[TASK]: Retype all of the records shown beneath this task, exactly as they stand.

[ENTRIES PROVIDED]:
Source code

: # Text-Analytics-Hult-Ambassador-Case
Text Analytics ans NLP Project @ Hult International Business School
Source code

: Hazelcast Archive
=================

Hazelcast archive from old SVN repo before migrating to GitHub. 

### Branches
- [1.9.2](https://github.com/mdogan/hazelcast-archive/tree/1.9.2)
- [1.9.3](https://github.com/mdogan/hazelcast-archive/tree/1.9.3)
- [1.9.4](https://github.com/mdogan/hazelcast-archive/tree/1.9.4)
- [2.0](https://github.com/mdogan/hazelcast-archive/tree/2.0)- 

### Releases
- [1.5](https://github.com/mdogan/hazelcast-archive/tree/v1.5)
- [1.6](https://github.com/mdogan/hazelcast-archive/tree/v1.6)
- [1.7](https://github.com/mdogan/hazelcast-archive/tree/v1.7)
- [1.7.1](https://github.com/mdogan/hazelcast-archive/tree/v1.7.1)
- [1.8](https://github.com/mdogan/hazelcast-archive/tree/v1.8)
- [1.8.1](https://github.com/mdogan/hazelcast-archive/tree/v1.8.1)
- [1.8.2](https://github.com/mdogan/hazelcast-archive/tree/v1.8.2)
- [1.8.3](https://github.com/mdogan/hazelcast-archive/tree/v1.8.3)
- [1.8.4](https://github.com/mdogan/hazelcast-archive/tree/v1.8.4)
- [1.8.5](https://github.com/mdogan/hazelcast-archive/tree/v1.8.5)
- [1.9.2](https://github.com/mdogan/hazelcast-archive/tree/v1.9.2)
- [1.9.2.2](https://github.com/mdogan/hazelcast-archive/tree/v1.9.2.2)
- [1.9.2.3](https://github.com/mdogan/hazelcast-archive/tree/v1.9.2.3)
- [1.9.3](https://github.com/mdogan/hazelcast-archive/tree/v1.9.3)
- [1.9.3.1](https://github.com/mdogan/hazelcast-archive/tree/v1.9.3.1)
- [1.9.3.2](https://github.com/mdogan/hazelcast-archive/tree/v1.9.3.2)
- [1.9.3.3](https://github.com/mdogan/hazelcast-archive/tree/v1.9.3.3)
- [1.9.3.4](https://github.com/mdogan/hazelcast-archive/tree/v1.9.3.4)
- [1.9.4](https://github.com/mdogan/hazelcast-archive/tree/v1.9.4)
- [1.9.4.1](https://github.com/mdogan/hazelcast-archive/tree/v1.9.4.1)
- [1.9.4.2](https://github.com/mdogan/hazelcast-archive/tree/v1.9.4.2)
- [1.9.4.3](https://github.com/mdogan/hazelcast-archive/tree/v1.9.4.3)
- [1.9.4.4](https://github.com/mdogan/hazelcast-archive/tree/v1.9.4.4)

[YOUR RESPONSE]:
Source code

: # Text-Analytics-Hult-Ambassador-Case
Text Analytics ans NLP Project @ Hult International Business School
Source code

: Hazelcast Archive
=================

Hazelcast archive from old SVN repo before migrating to GitHub. 

### Branches
- [1.9.2](https://github.com/mdogan/hazelcast-archive/tree/1.9.2)
- [1.9.3](https://github.com/mdogan/hazelcast-archive/tree/1.9.3)
- [1.9.4](https://github.com/mdogan/hazelcast-archive/tree/1.9.4)
- [2.0](https://github.com/mdogan/hazelcast-archive/tree/2.0)- 

### Releases
- [1.5](https://github.com/mdogan/hazelcast-archive/tree/v1.5)
- [1.6](https://github.com/mdogan/hazelcast-archive/tree/v1.6)
- [1.7](https://github.com/mdogan/hazelcast-archive/tree/v1.7)
- [1.7.1](https://github.com/mdogan/hazelcast-archive/tree/v1.7.1)
- [1.8](https://github.com/mdogan/hazelcast-archive/tree/v1.8)
- [1.8.1](https://github.com/mdogan/hazelcast-archive/tree/v1.8.1)
- [1.8.2](https://github.com/mdogan/hazelcast-archive/tree/v1.8.2)
- [1.8.3](https://github.com/mdogan/hazelcast-archive/tree/v1.8.3)
- [1.8.4](https://github.com/mdogan/hazelcast-archive/tree/v1.8.4)
- [1.8.5](https://github.com/mdogan/hazelcast-archive/tree/v1.8.5)
- [1.9.2](https://github.com/mdogan/hazelcast-archive/tree/v1.9.2)
- [1.9.2.2](https://github.com/mdogan/hazelcast-archive/tree/v1.9.2.2)
- [1.9.2.3](https://github.com/mdogan/hazelcast-archive/tree/v1.9.2.3)
- [1.9.3](https://github.com/mdogan/hazelcast-archive/tree/v1.9.3)
- [1.9.3.1](https://github.com/mdogan/hazelcast-archive/tree/v1.9.3.1)
- [1.9.3.2](https://github.com/mdogan/hazelcast-archive/tree/v1.9.3.2)
- [1.9.3.3](https://github.com/mdogan/hazelcast-archive/tree/v1.9.3.3)
- [1.9.3.4](https://github.com/mdogan/hazelcast-archive/tree/v1.9.3.4)
- [1.9.4](https://github.com/mdogan/hazelcast-archive/tree/v1.9.4)
- [1.9.4.1](https://github.com/mdogan/hazelcast-archive/tree/v1.9.4.1)
- [1.9.4.2](https://github.com/mdogan/hazelcast-archive/tree/v1.9.4.2)
- [1.9.4.3](https://github.com/mdogan/hazelcast-archive/tree/v1.9.4.3)
- [1.9.4.4](https://github.com/mdogan/hazelcast-archive/tree/v1.9.4.4)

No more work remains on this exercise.